• _Problem to solve_: Filter this listing down to the lines that contain the word "includegraphics", and copy them.

• _Exercise inputs_:
------

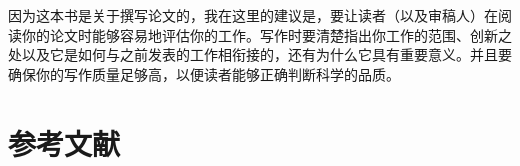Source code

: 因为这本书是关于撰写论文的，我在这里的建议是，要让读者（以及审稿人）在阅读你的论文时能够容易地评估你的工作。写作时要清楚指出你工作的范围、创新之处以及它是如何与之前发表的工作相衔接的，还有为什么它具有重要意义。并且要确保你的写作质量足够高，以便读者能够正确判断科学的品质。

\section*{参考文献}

------

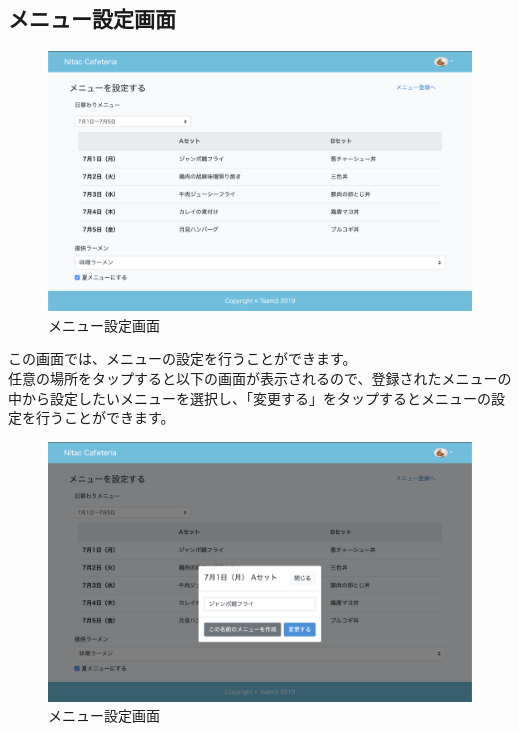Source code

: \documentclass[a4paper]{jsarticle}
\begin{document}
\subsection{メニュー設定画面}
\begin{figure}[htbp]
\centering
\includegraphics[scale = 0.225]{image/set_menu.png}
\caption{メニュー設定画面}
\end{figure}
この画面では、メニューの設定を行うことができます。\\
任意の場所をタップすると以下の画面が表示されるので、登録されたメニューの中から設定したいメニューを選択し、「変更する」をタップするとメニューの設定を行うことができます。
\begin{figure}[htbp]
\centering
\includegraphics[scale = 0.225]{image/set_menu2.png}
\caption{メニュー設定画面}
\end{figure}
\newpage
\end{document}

------

• _Solved exercise_:
\includegraphics[scale = 0.225]{image/set_menu.png}
\includegraphics[scale = 0.225]{image/set_menu2.png}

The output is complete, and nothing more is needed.